What this task involves: Your answer should be the lines below from the one holding "3. To see what" through the one holding "7. Change the", copied exactly and with nothing else.

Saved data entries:
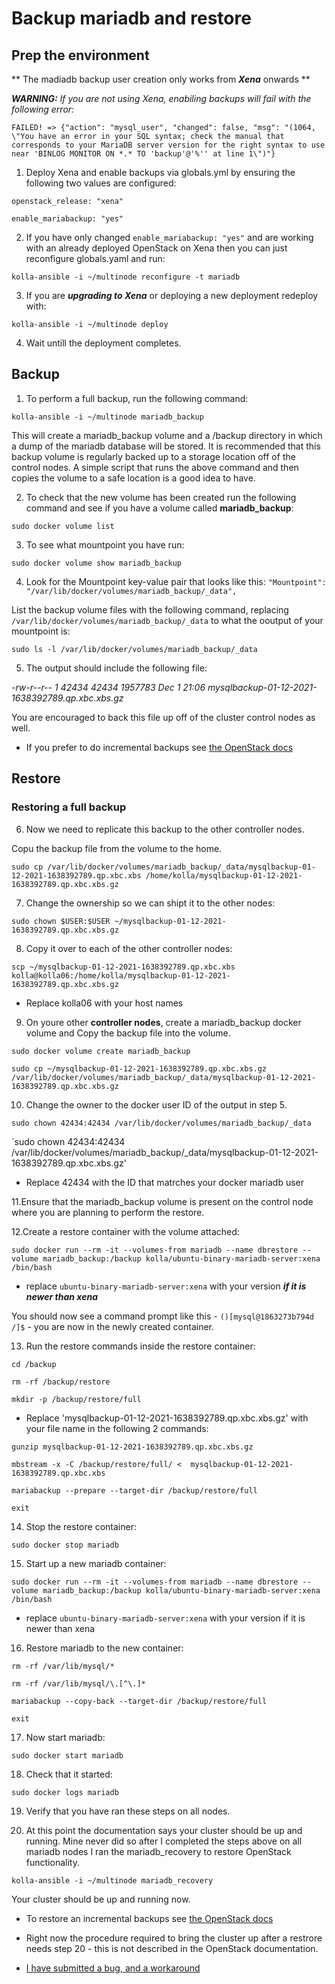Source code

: # Backup mariadb and restore

## Prep the environment

** The madiadb backup user creation only works from ***Xena*** onwards **

***WARNING:*** *If you are not using Xena, enabiling backups will fail with the following error:*

`FAILED! => {"action": "mysql_user", "changed": false, "msg": "(1064, \"You have an error in your SQL syntax; check the manual that corresponds to your MariaDB server version for the right syntax to use near 'BINLOG MONITOR ON *.* TO 'backup'@'%'' at line 1\")"}`

1. Deploy Xena and enable backups via globals.yml by ensuring the following two values are configured:

`openstack_release: "xena"`

`enable_mariabackup: "yes"`

2. If you have only changed `enable_mariabackup: "yes"` and are working with an already deployed OpenStack on Xena then you can just reconfigure globals.yaml and run:

`kolla-ansible -i ~/multinode reconfigure -t mariadb`

3. If you are ***upgrading to Xena*** or deploying a new deployment redeploy with:

`kolla-ansible -i ~/multinode deploy`

4. Wait untill the deployment completes.

## Backup

1. To perform a full backup, run the following command:

`kolla-ansible -i ~/multinode mariadb_backup`

This will create a mariadb_backup volume and a /backup directory in which a dump of the mariadb database will be stored. It is recommended that this backup volume is regularly backed up to a storage location off of the control nodes. A simple script that runs the above command and then copies the volume to a safe location is a good idea to have.

2. To check that the new volume has been created run the following command and see if you have a volume called **mariadb_backup**:

`sudo docker volume list`

3. To see what mountpoint you have run:

`sudo docker volume show mariadb_backup`

4. Look for the Mountpoint key-value pair that looks like this: `"Mountpoint": "/var/lib/docker/volumes/mariadb_backup/_data",`

List the backup volume files with the following command, replacing `/var/lib/docker/volumes/mariadb_backup/_data` to what the ooutput of your mountpoint is:

`sudo ls -l /var/lib/docker/volumes/mariadb_backup/_data`

5. The output should include the following file:

*-rw-r--r-- 1 42434 42434 1957783 Dec  1 21:06 mysqlbackup-01-12-2021-1638392789.qp.xbc.xbs.gz*

You are encouraged to back this file up off of the cluster control nodes as well.

* If you prefer to do incremental backups see [the OpenStack docs](https://docs.openstack.org/kolla-ansible/latest/admin/mariadb-backup-and-restore.html)


## Restore

### Restoring a full backup

6. Now we need to replicate this backup to the other controller nodes. 

Copu the backup file from the volume to the home. 

`sudo cp /var/lib/docker/volumes/mariadb_backup/_data/mysqlbackup-01-12-2021-1638392789.qp.xbc.xbs /home/kolla/mysqlbackup-01-12-2021-1638392789.qp.xbc.xbs.gz`

7. Change the ownership so we can shipt it to the other nodes:

`sudo chown $USER:$USER ~/mysqlbackup-01-12-2021-1638392789.qp.xbc.xbs.gz`  

8. Copy it over to each of the other controller nodes:

`scp ~/mysqlbackup-01-12-2021-1638392789.qp.xbc.xbs kolla@kolla06:/home/kolla/mysqlbackup-01-12-2021-1638392789.qp.xbc.xbs.gz`

* Replace kolla06 with your host names

9. On youre other **controller nodes**, create a mariadb_backup docker volume and Copy the backup file into the volume.

`sudo docker volume create mariadb_backup`

`sudo cp ~/mysqlbackup-01-12-2021-1638392789.qp.xbc.xbs.gz /var/lib/docker/volumes/mariadb_backup/_data/mysqlbackup-01-12-2021-1638392789.qp.xbc.xbs.gz`

10. Change the owner to the docker user ID of the output in step 5. 

`sudo chown 42434:42434 /var/lib/docker/volumes/mariadb_backup/_data`

`sudo chown 42434:42434 /var/lib/docker/volumes/mariadb_backup/_data/mysqlbackup-01-12-2021-1638392789.qp.xbc.xbs.gz'

* Replace 42434 with the ID that matrches your docker mariadb user 


11.Ensure that the mariadb_backup volume is present on the control node where you are planning to perform the restore. 

12.Create a restore container with the volume attached:

`sudo docker run --rm -it --volumes-from mariadb --name dbrestore --volume mariadb_backup:/backup kolla/ubuntu-binary-mariadb-server:xena /bin/bash`

* replace `ubuntu-binary-mariadb-server:xena` with your version ***if it is newer than xena***

You should now see a command prompt like this - `()[mysql@1863273b794d /]$` - you are now in the newly created container.

13. Run the restore commands inside the restore container:

`cd /backup`

`rm -rf /backup/restore`

`mkdir -p /backup/restore/full`

* Replace 'mysqlbackup-01-12-2021-1638392789.qp.xbc.xbs.gz' with your file name in the following 2 commands:

`gunzip mysqlbackup-01-12-2021-1638392789.qp.xbc.xbs.gz`

`mbstream -x -C /backup/restore/full/ <  mysqlbackup-01-12-2021-1638392789.qp.xbc.xbs`

`mariabackup --prepare --target-dir /backup/restore/full`

`exit`

14. Stop the restore container:

`sudo docker stop mariadb`

15. Start up a new mariadb container:

`sudo docker run --rm -it --volumes-from mariadb --name dbrestore --volume mariadb_backup:/backup kolla/ubuntu-binary-mariadb-server:xena /bin/bash`

* replace `ubuntu-binary-mariadb-server:xena` with your version if it is newer than xena

16. Restore mariadb to the new container:

`rm -rf /var/lib/mysql/*`

`rm -rf /var/lib/mysql/\.[^\.]*`

`mariabackup --copy-back --target-dir /backup/restore/full`

`exit`

17. Now start mariadb:

`sudo docker start mariadb`

18. Check that it started:

`sudo docker logs mariadb`

19. Verify that you have ran these steps on all nodes.

20. At this point the documentation says your cluster should be up and running. Mine never did so after I completed the steps above on all mariadb nodes I ran the mariadb_recovery to restore OpenStack functionality.

`kolla-ansible -i ~/multinode mariadb_recovery`

Your cluster should be up and running now.

* To restore an incremental backups see [the OpenStack docs](https://docs.openstack.org/kolla-ansible/latest/admin/mariadb-backup-and-restore.html)

* Right now the procedure required to bring the cluster up after a restrore needs step 20 - this is not described in the OpenStack documentation. 

* [I have submitted a bug, and a workaround](https://bugs.launchpad.net/kolla-ansible/+bug/1952966)
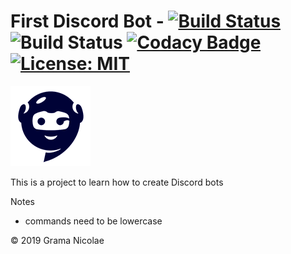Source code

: # First Discord Bot - [![Build Status](https://travis-ci.com/gramanicu/firstDiscordBot.svg?branch=master)](https://travis-ci.com/gramanicu/firstDiscordBot) ![Build Status](https://github.com/gramanicu/firstDiscordBot/workflows/Github%20Check/badge.svg) [![Codacy Badge](https://api.codacy.com/project/badge/Grade/c8cc752c20b642329609ca221986acdf)](https://www.codacy.com/manual/gramanicu/firstDiscordBot?utm_source=github.com&utm_medium=referral&utm_content=gramanicu/firstDiscordBot&utm_campaign=Badge_Grade) [![License: MIT](https://img.shields.io/badge/License-MIT-yellow.svg)](https://opensource.org/licenses/MIT)

![Logo](./images/BlueBotSmall.png "Logo")

This is a project to learn how to create Discord bots

Notes

-   commands need to be lowercase

© 2019 Grama Nicolae
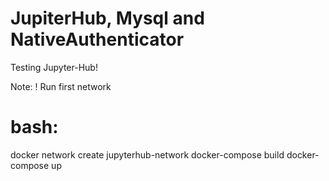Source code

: # JupiterHub, Mysql and NativeAuthenticator

Testing Jupyter-Hub!

Note: ! Run first network


# bash:
   docker network create jupyterhub-network
   docker-compose build
   docker-compose up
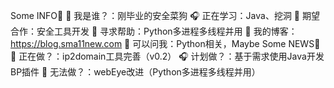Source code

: Some INFO👋
🌱 我是谁？：刚毕业的安全菜狗
🎧 正在学习：Java、挖洞
👯 期望合作：安全工具开发
🤔 寻求帮助：Python多进程多线程并用
🍔 我的博客：https://blog.sma11new.com
💬 可以问我：Python相关，Maybe
Some NEWS👋
🌱 正在做？：ip2domain工具完善（v0.2）
🎧 计划做？：基于需求使用Java开发BP插件
🤔 无法做？：webEye改进（Python多进程多线程并用）
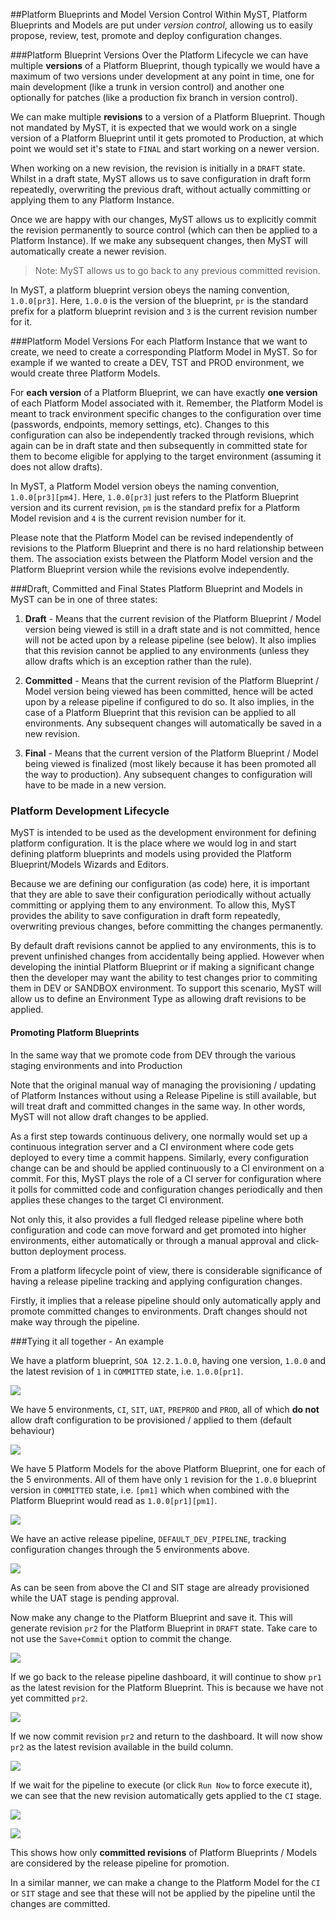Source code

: ##Platform Blueprints and Model Version Control
Within MyST, Platform Blueprints and Models are put under *version control*, allowing us to easily propose, review, test, promote and deploy configuration changes. 

###Platform Blueprint Versions
Over the Platform Lifecycle we can have multiple **versions** of a Platform Blueprint, though typically we would have a maximum of two versions under development at any point in time, one for main development (like a trunk in version control) and another one optionally for patches (like a production fix branch in version control).

We can make multiple **revisions** to a version of a Platform Blueprint. Though not mandated by MyST, it is expected that we would work on a single version of a Platform Blueprint until it gets promoted to Production, at which point we would set it's state to `FINAL` and start working on a newer version.

When working on a new revision, the revision is initially in a `DRAFT` state. Whilst in a draft state, MyST allows us to save configuration in draft form repeatedly, overwriting the previous draft, without actually committing or applying them to any Platform Instance. 

Once we are happy with our changes, MyST allows us to explicitly commit the revision permanently to source control (which can then be applied to a Platform Instance). If we make any subsequent changes, then MyST will automatically create a newer revision.

> Note: MyST allows us to go back to any previous committed revision.

In MyST, a platform blueprint version obeys the naming convention, `1.0.0[pr3]`. Here, `1.0.0` is the version of the blueprint, `pr` is the standard prefix for a platform blueprint revision and `3` is the current revision number for it.

###Platform Model Versions
For each Platform Instance that we want to create, we need to create a corresponding Platform Model in MyST. So for example if we wanted to create a DEV, TST and PROD environment, we would create three Platform Models.

For **each version** of a Platform Blueprint, we can have exactly **one version** of each Platform Model associated with it. Remember, the Platform Model is meant to track environment specific changes to the configuration over time (passwords, endpoints, memory settings, etc). Changes to this configuration can also be independently tracked through revisions, which again can be in draft state and then subsequently in committed state for them to become eligible for applying to the target environment (assuming it does not allow drafts).

In MyST, a Platform Model version obeys the naming convention, `1.0.0[pr3][pm4]`. Here, `1.0.0[pr3]` just refers to the Platform Blueprint version and its current revision, `pm` is the standard prefix for a Platform Model revision and `4` is the current revision number for it.

Please note that the Platform Model can be revised independently of revisions to the Platform Blueprint and there is no hard relationship between them. The association exists between the Platform Model version and the Platform Blueprint version while the revisions evolve independently.

###Draft, Committed and Final States
Platform Blueprint and Models in MyST can be in one of three states:

1. **Draft** - Means that the current revision of the Platform Blueprint / Model version being viewed is still in a draft state and is not committed, hence will not be acted upon by a release pipeline (see below). It also implies that this revision cannot be applied to any environments (unless they allow drafts which is an exception rather than the rule).

2. **Committed** - Means that the current revision of the Platform Blueprint / Model version being viewed has been committed, hence will be acted upon by a release pipeline if configured to do so. It also implies, in the case of a Platform Blueprint that this revision can be applied to all environments. Any subsequent changes will automatically be saved in a new revision.

3. **Final** - Means that the current version of the Platform Blueprint / Model being viewed is finalized (most likely because it has been promoted all the way to production). Any subsequent changes to configuration will have to be made in a new version.

### Platform Development Lifecycle
MyST is intended to be used as the development environment for defining platform configuration. It is the place where we would log in and start defining platform blueprints and models using provided the Platform Blueprint/Models Wizards and Editors. 

Because we are defining our configuration (as code) here, it is important that they are able to save their configuration periodically without actually committing or applying them to any environment. To allow this, MyST provides the ability to save configuration in draft form repeatedly, overwriting previous changes, before committing the changes permanently.

By default draft revisions cannot be applied to any environments, this is to prevent unfinished changes from accidentally being applied. However when developing the inintial Platform Blueprint or if making a significant change then the developer may want the ability to test changes prior to commiting them in DEV or SANDBOX environment. To support this scenario, MyST will allow us to define an Environment Type as allowing draft revisions to be applied.

#### Promoting Platform Blueprints
In the same way that we promote code from DEV through the various staging environments and into Production

Note that the original manual way of managing the provisioning / updating of Platform Instances without using a Release Pipeline is still available, but will treat draft and committed changes in the same way. In other words, MyST will not allow draft changes to be applied.

As a first step towards continuous delivery, one normally would set up a continuous integration server and a CI environment where code gets deployed to every time a commit happens. Similarly, every configuration change can be and should be applied continuously to a CI environment on a commit. For this, MyST plays the role of a CI server for configuration where it polls for committed code and configuration changes periodically and then applies these changes to the target CI environment.

Not only this, it also provides a full fledged release pipeline where both configuration and code can move forward and get promoted into higher environments, either automatically or through a manual approval and click-button deployment process.

From a platform lifecycle point of view, there is considerable significance of having a release pipeline tracking and applying configuration changes.

Firstly, it implies that a release pipeline should only automatically apply and promote committed changes to environments. Draft changes should not make way through the pipeline.




###Tying it all together - An example

We have a platform blueprint, `SOA 12.2.1.0.0`, having one version, `1.0.0` and the latest revision of `1` in `COMMITTED` state, i.e. `1.0.0[pr1]`.

![](img/example-step1.png)

We have 5 environments, `CI`, `SIT`, `UAT`, `PREPROD` and `PROD`, all of which **do not** allow draft configuration to be provisioned / applied to them (default behaviour)

![](img/example-step2.png)

We have 5 Platform Models for the above Platform Blueprint, one for each of the 5 environments. All of them have only `1` revision for the `1.0.0` blueprint version in `COMMITTED` state, i.e. `[pm1]` which when combined with the Platform Blueprint would read as `1.0.0[pr1][pm1]`.

![](img/example-step3.png)

We have an active release pipeline, `DEFAULT_DEV_PIPELINE`, tracking configuration changes through the 5 environments above.

![](img/example-step4.png)

As can be seen from above the CI and SIT stage are already provisioned while the UAT stage is pending approval.

Now make any change to the Platform Blueprint and save it. This will generate revision `pr2` for the Platform Blueprint in `DRAFT` state. Take care to not use the `Save+Commit` option to commit the change.

![](img/example-step5.png)

If we go back to the release pipeline dashboard, it will continue to show `pr1` as the latest revision for the Platform Blueprint. This is because we have not yet committed `pr2`.

![](img/example-step6.png)

If we now commit revision `pr2` and return to the dashboard. It will now show `pr2` as the latest revision available in the build column.

![](img/example-step7.png)

If we wait for the pipeline to execute (or click `Run Now` to force execute it), we can see that the new revision automatically gets applied to the `CI` stage.

![](img/example-step8.png)

![](img/example-step9.png)

This shows how only **committed revisions** of Platform Blueprints / Models are considered by the release pipeline for promotion.

In a similar manner, we can make a change to the Platform Model for the `CI` or `SIT` stage and see that these will not be applied by the pipeline until the changes are committed.



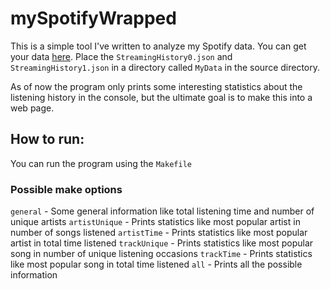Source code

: # mySpotifyWrapped

This is a simple tool I've written to analyze my Spotify data. You can get your data [here](https://www.spotify.com/account/privacy/). Place the `StreamingHistory0.json` and `StreamingHistory1.json` in a directory called `MyData` in the source directory.

As of now the program only prints some interesting statistics about the listening history in the console, but the ultimate goal is to make this into a web page.

## How to run:

You can run the program using the `Makefile`

### Possible make options

`general` 		- Some general information like total listening time and number of unique artists
`artistUnique` 	- Prints statistics like most popular artist in number of songs listened
`artistTime` 	- Prints statistics like most popular artist in total time listened
`trackUnique` 	- Prints statistics like most popular song in number of unique listening occasions
`trackTime` 	- Prints statistics like most popular song in total time listened
`all` 			- Prints all the possible information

Task response:
3. To see what mountpoint you have run:

`sudo docker volume show mariadb_backup`

4. Look for the Mountpoint key-value pair that looks like this: `"Mountpoint": "/var/lib/docker/volumes/mariadb_backup/_data",`

List the backup volume files with the following command, replacing `/var/lib/docker/volumes/mariadb_backup/_data` to what the ooutput of your mountpoint is:

`sudo ls -l /var/lib/docker/volumes/mariadb_backup/_data`

5. The output should include the following file:

*-rw-r--r-- 1 42434 42434 1957783 Dec  1 21:06 mysqlbackup-01-12-2021-1638392789.qp.xbc.xbs.gz*

You are encouraged to back this file up off of the cluster control nodes as well.

* If you prefer to do incremental backups see [the OpenStack docs](https://docs.openstack.org/kolla-ansible/latest/admin/mariadb-backup-and-restore.html)


## Restore

### Restoring a full backup

6. Now we need to replicate this backup to the other controller nodes. 

Copu the backup file from the volume to the home. 

`sudo cp /var/lib/docker/volumes/mariadb_backup/_data/mysqlbackup-01-12-2021-1638392789.qp.xbc.xbs /home/kolla/mysqlbackup-01-12-2021-1638392789.qp.xbc.xbs.gz`

7. Change the ownership so we can shipt it to the other nodes:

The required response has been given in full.